Problem Understanding

We are given a positive integer $n$, interpreted as the length of a wooden stick. We cut it into a sequence of positive integer-length pieces, and we care about the order of these pieces, because two different cutting positions produce different sequences even if they contain the same lengths in a different order.

Each resulting sequence is considered valid if those segment lengths can serve as side lengths of a convex polygon. The order of the sequence is not rearranged when forming the polygon; we are only checking whether there exists a convex polygon whose side lengths, in some cyclic order, match the given multiset. For convex polygons, the only real constraint reduces to a generalized triangle inequality: the largest side must be strictly smaller than the sum of all other sides.

So for a sequence $a_1, a_2, \dots, a_k$ summing to $n$, the condition is that for every $i$, $a_i < n - a_i$, which is equivalent to $2a_i < n$. In particular, the maximum segment must be strictly less than $n/2$.

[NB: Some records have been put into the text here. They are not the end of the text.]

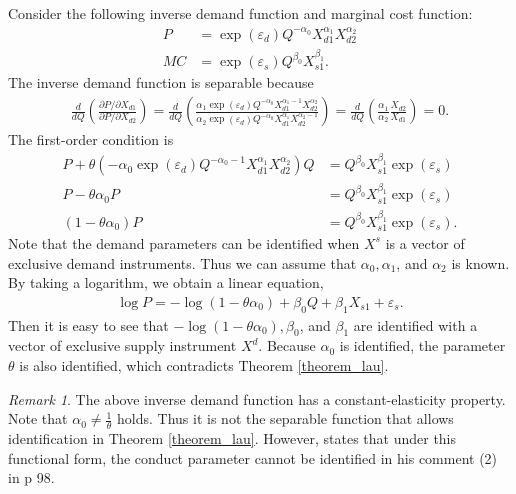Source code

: \documentclass[11pt, a4paper]{article}
\theoremstyle{remark}
\newtheorem{remark}{Remark}
\begin{document}
Consider the following inverse demand function and marginal cost function:
\begin{align}
    P & = \exp(\varepsilon_{d}) Q^{-\alpha_0} X_{d1}^{\alpha_1}X_{d2}^{\alpha_2}\\
    MC & = \exp(\varepsilon_{s})Q^{\beta_0} X_{s1}^{\beta_1}.
\end{align}
The inverse demand function is separable because
\begin{align}
    \frac{d}{dQ} \left(\frac{\partial P/\partial X_{d1}}{\partial P/\partial X_{d2}} \right) = \frac{d}{dQ} \left(\frac{\alpha_{1}\exp(\varepsilon_{d}) Q^{-\alpha_0} X_{d1}^{\alpha_1-1}X_{d2}^{\alpha_2}}{\alpha_2\exp(\varepsilon_{d}) Q^{-\alpha_0} X_{d1}^{\alpha_1}X_{d2}^{\alpha_2-1}} \right) =  \frac{d}{dQ}\left(\frac{\alpha_1}{\alpha_2} \frac{X_{d2}}{X_{d1}} \right)=0.
\end{align}
The first-order condition is
\begin{align}
    P + \theta (-\alpha_0 \exp(\varepsilon_{d})Q^{-\alpha_0-1}X_{d1}^{\alpha_1}X_{d2}^{\alpha_2}) Q & = Q^{\beta_0} X_{s1}^{\beta_1}\exp(\varepsilon_{s})\\
    P - \theta \alpha_0 P & = Q^{\beta_0} X_{s1}^{\beta_1}\exp(\varepsilon_{s})\\
    (1-\theta\alpha_0) P & = Q^{\beta_0} X_{s1}^{\beta_1}\exp(\varepsilon_{s}).
\end{align}
Note that the demand parameters can be identified when $X^s$ is a vector of exclusive demand instruments.
Thus we can assume that $\alpha_0, \alpha_1$, and $\alpha_2$ is known.  
By taking a logarithm, we obtain a linear equation,
\begin{align}
    \log P = - \log(1 - \theta\alpha_0) + \beta_0 Q + \beta_1 X_{s1} + \varepsilon_{s}.
\end{align}
Then it is easy to see that $- \log(1 - \theta\alpha_0), \beta_0$, and $\beta_1$ are identified with a vector of exclusive supply instrument $X^d$.
Because $\alpha_0$ is identified, the parameter $\theta$ is also identified, which contradicts Theorem \ref{theorem_lau}.

\begin{remark}
    The above inverse demand function has a constant-elasticity property. 
    Note that $\alpha_0 \ne \frac{1}{\theta}$ holds.
    Thus it is not the separable function that allows identification in Theorem \ref{theorem_lau}.
    However, \citet{lau1982identifying} states that under this functional form, the conduct parameter cannot be identified in his comment (2) in p 98.
\end{remark}




\newpage


\end{document}
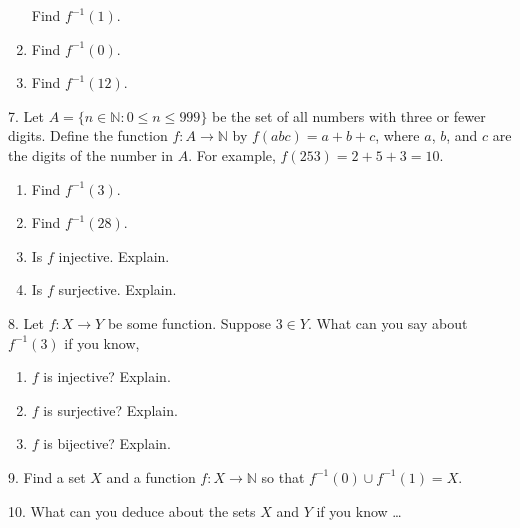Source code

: \documentclass[10pt,]{book}
\theoremstyle{plain}
\theoremstyle{definition}
\theoremstyle{definition}
\theoremstyle{definition}
\numberwithin{equation}{section}
\def\N{\mathbb N}
\def\inv{^{-1}}
\def\st{:}
\begin{document}
\begin{exerciselist}
\begin{enumerate}[label=(\alph*)]
                Find \(f\inv(1)\).
\item\hypertarget{li-324}{}
                Find \(f\inv(0)\).
\item\hypertarget{li-325}{}
                Find \(f\inv(12)\).
\end{enumerate}
\par\smallskip
\item[7.]\hypertarget{exercise-33}{}
            Let \(A = \{n \in \N \st 0 \le n \le 999\}\) be the set of all numbers with three or fewer digits. Define the function \(f:A \to \N\) by \(f(abc) = a+b+c\), where \(a\), \(b\), and \(c\) are the digits of the number in \(A\). For example, \(f(253) = 2 + 5 + 3 =  10\).
\leavevmode%
\begin{enumerate}[label=(\alph*)]
\item\hypertarget{li-331}{}
                Find \(f\inv(3)\).
\item\hypertarget{li-332}{}
                Find \(f\inv(28)\).
\item\hypertarget{li-333}{}
                Is \(f\) injective. Explain.
\item\hypertarget{li-334}{}
                Is \(f\) surjective. Explain.
\end{enumerate}
\par\smallskip
\item[8.]\hypertarget{exercise-34}{}
            Let \(f:X \to Y\) be some function. Suppose \(3 \in Y\). What can you say about \(f\inv(3)\) if you know,
\leavevmode%
\begin{enumerate}[label=(\alph*)]
\item\hypertarget{li-339}{}\(f\) is injective? Explain.%
\item\hypertarget{li-340}{}\(f\) is surjective? Explain.%
\item\hypertarget{li-341}{}\(f\) is bijective? Explain.%
\end{enumerate}
\par\smallskip
\item[9.]\hypertarget{exercise-35}{}
            Find a set \(X\) and a function \(f:X \to \N\) so that \(f\inv(0) \cup f\inv(1) = X\).
\par\smallskip
\item[10.]\hypertarget{exercise-36}{}
            What can you deduce about the sets \(X\) and \(Y\) if you know
            \dots{}
\leavevmode%

\end{exerciselist}
\end{document}
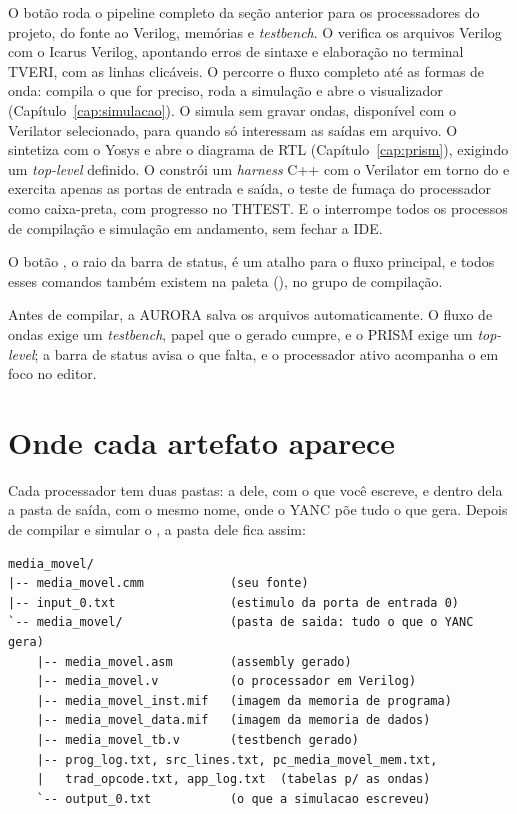 O botão  roda o pipeline completo da seção anterior para os processadores do projeto, do fonte ao Verilog, memórias e \textit{testbench}. O  verifica os arquivos Verilog com o Icarus Verilog, apontando erros de sintaxe e elaboração no terminal TVERI, com as linhas clicáveis. O  percorre o fluxo completo até as formas de onda: compila o que for preciso, roda a simulação e abre o visualizador (Capítulo~\ref{cap:simulacao}). O  simula sem gravar ondas, disponível com o Verilator selecionado, para quando só interessam as saídas em arquivo. O  sintetiza com o Yosys e abre o diagrama de RTL (Capítulo~\ref{cap:prism}), exigindo um \textit{top-level} definido. O  constrói um \textit{harness} C++ com o Verilator em torno do  e exercita apenas as portas de entrada e saída, o teste de fumaça do processador como caixa-preta, com progresso no THTEST. E o  interrompe todos os processos de compilação e simulação em andamento, sem fechar a IDE.

O botão , o raio da barra de status, é um atalho para o fluxo principal, e todos esses comandos também existem na paleta (), no grupo de compilação.

Antes de compilar, a AURORA salva os arquivos automaticamente. O fluxo de ondas exige um \textit{testbench}, papel que o  gerado cumpre, e o PRISM exige um \textit{top-level}; a barra de status avisa o que falta, e o processador ativo acompanha o  em foco no editor.

\section{Onde cada artefato aparece}

Cada processador tem duas pastas: a dele, com o que você escreve, e dentro dela a pasta de saída, com o mesmo nome, onde o YANC põe tudo o que gera. Depois de compilar e simular o , a pasta dele fica assim:

\begin{lstlisting}
media_movel/
|-- media_movel.cmm            (seu fonte)
|-- input_0.txt                (estimulo da porta de entrada 0)
`-- media_movel/               (pasta de saida: tudo o que o YANC gera)
    |-- media_movel.asm        (assembly gerado)
    |-- media_movel.v          (o processador em Verilog)
    |-- media_movel_inst.mif   (imagem da memoria de programa)
    |-- media_movel_data.mif   (imagem da memoria de dados)
    |-- media_movel_tb.v       (testbench gerado)
    |-- prog_log.txt, src_lines.txt, pc_media_movel_mem.txt,
    |   trad_opcode.txt, app_log.txt  (tabelas p/ as ondas)
    `-- output_0.txt           (o que a simulacao escreveu)
\end{lstlisting}

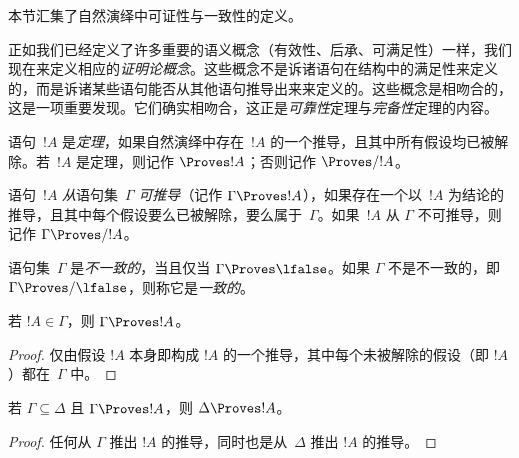 \documentclass[../../../include/open-logic-section]{subfiles}
\begin{document}
      {}
      {}


\begin{editorial}
本节汇集了自然演绎中可证性与一致性的定义。
\end{editorial}

\begin{explain}
正如我们已经定义了许多重要的语义概念（有效性、后承、可满足性）一样，我们现在来定义相应的\emph{证明论概念}。这些概念不是诉诸语句在结构中的满足性来定义的，而是诉诸某些语句能否从其他语句推导出来来定义的。这些概念是相吻合的，这是一项重要发现。它们确实相吻合，这正是\emph{可靠性}定理与\emph{完备性}定理的内容。
\end{explain}

\begin{defn}[定理]
语句~$!A$ 是\emph{定理}，如果自然演绎中存在~$!A$ 的一个推导，且其中所有假设均已被解除。若~$!A$ 是定理，则记作 $\Proves !A$；否则记作 $\Proves/ !A$。
\end{defn}

\begin{defn}[可推导性]
语句~$!A$ \emph{从}语句集~$\Gamma$ \emph{可推导}（记作 $\Gamma \Proves !A$），如果存在一个以~$!A$ 为结论的推导，且其中每个假设要么已被解除，要么属于~$\Gamma$。如果~$!A$ 从 $\Gamma$ 不可推导，则记作 $\Gamma \Proves/ !A$。
\end{defn}

\begin{defn}[一致性]
语句集~$\Gamma$ 是\emph{不一致的}，当且仅当 $\Gamma \Proves \lfalse$。如果 $\Gamma$ 不是不一致的，即 $\Gamma \Proves/ \lfalse$，则称它是\emph{一致的}。
\end{defn}

\begin{prop}[自反性]
若 $!A \in \Gamma$，则 $\Gamma \Proves !A$。
\end{prop}

\begin{proof}
仅由假设 $!A$ 本身即构成 $!A$ 的一个推导，其中每个未被解除的假设（即 $!A$）都在~$\Gamma$ 中。
\end{proof}


\begin{prop}[单调性]
若 $\Gamma \subseteq \Delta$ 且 $\Gamma \Proves !A$，则 $\Delta \Proves !A$。
\end{prop}

\begin{proof}
任何从 $\Gamma$ 推出 $!A$ 的推导，同时也是从~$\Delta$ 推出 $!A$ 的推导。
\end{proof}
\end{document}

We are asked to count how many ordered compositions of $n$ satisfy this constraint, and output the result modulo $10^9 + 7$. The number of test cases is large, up to $10^5$, and each $n$ can be as large as $10^9$, which immediately rules out any approach that depends on iterating over $n$ or even maintaining DP up to $n$ per query. Any solution must reduce each test case to constant or logarithmic time.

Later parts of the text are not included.